Po chwili impasu Sophia wzruszyła ramionami. „Okej, nie będę już panu przeszkadzać, panie Xenos. Do zobaczenia o dziewiątej rano w ratuszu w poniedziałek”.
To powiedziawszy, podniosła rękę, by schować za ucho niesforny kosmyk włosów. Mimo to, czując się roztrzęsiona z powodu swojej porażki, powiedziała: „Gratulacje, Alexandrze Xenosie. Jesteś wolny. W końcu uciekłeś od bezwstydnej kobiety, którą jestem ja”.
Sophia zaśmiała się z samokrytycznym uśmiechem i spojrzała na niego.
„ W jakie gry znowu grasz?”
Aleksander zapytał w końcu, jego słowa były jak zwykle ostre.

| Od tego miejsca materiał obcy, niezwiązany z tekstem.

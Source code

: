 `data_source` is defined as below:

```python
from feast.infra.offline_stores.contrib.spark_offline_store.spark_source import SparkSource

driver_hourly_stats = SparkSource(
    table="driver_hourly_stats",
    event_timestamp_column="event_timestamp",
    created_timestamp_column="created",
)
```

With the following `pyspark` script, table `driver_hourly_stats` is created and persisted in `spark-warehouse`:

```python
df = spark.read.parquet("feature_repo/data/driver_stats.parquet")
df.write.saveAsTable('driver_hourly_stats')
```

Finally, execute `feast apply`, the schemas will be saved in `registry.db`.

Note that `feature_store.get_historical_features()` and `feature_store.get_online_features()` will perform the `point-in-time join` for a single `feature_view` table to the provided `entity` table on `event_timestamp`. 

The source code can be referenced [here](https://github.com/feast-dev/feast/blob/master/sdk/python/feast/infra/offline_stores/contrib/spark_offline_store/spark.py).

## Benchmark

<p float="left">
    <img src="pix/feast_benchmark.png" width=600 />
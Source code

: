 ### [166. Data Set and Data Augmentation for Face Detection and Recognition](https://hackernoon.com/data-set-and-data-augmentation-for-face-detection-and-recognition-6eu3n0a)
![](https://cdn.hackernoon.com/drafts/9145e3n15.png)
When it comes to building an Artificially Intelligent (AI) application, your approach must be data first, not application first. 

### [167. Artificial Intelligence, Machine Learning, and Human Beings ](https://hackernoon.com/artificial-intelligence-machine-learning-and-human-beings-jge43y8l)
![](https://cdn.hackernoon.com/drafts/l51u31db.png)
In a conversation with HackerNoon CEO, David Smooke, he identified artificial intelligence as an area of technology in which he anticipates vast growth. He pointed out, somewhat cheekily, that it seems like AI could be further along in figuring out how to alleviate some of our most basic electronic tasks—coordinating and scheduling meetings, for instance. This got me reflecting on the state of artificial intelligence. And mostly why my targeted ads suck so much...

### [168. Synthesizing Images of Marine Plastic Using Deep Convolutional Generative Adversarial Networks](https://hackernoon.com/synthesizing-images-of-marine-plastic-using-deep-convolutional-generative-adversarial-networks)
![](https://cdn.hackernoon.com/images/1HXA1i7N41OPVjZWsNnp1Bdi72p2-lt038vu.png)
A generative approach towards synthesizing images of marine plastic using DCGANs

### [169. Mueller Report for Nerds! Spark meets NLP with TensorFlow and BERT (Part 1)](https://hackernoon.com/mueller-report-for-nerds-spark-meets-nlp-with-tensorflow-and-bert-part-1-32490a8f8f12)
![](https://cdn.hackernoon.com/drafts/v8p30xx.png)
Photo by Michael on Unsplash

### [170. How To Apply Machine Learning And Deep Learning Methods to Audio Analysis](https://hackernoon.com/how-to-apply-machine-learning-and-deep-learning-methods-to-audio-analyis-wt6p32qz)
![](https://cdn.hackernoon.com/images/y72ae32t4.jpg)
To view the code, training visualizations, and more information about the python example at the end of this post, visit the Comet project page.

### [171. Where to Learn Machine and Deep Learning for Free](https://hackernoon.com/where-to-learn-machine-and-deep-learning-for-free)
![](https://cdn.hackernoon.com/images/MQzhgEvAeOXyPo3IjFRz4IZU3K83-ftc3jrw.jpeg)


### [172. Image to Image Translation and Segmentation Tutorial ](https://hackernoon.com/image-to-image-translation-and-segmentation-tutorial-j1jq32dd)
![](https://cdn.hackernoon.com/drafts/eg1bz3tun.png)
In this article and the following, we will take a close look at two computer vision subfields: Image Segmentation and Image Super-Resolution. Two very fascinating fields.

Sophia spojrzała na niego. „Nie martw się, to poważna sprawa. Chociaż muszę ci to powiedzieć. To twoja jedyna szansa, żeby uciec ode mnie. Ciesz się nią”.
Oczy Sophii zrobiły się gorące. Nie chcąc stracić godności, wylewając łzy przed nim i dając mu okazję do śmiechu z niej, odwróciła się i odeszła.
Alexander patrzył, jak odchodzi, aż zniknęła za rogiem, zanim przerzucił strony umowy rozwodowej.
Sophia była tą, która wynajęła prawnika, aby sporządził umowę rozwodową. Nie wzięłaby od niego niczego. W rzeczywistości, opuściłaby małżeństwo z pustymi rękami.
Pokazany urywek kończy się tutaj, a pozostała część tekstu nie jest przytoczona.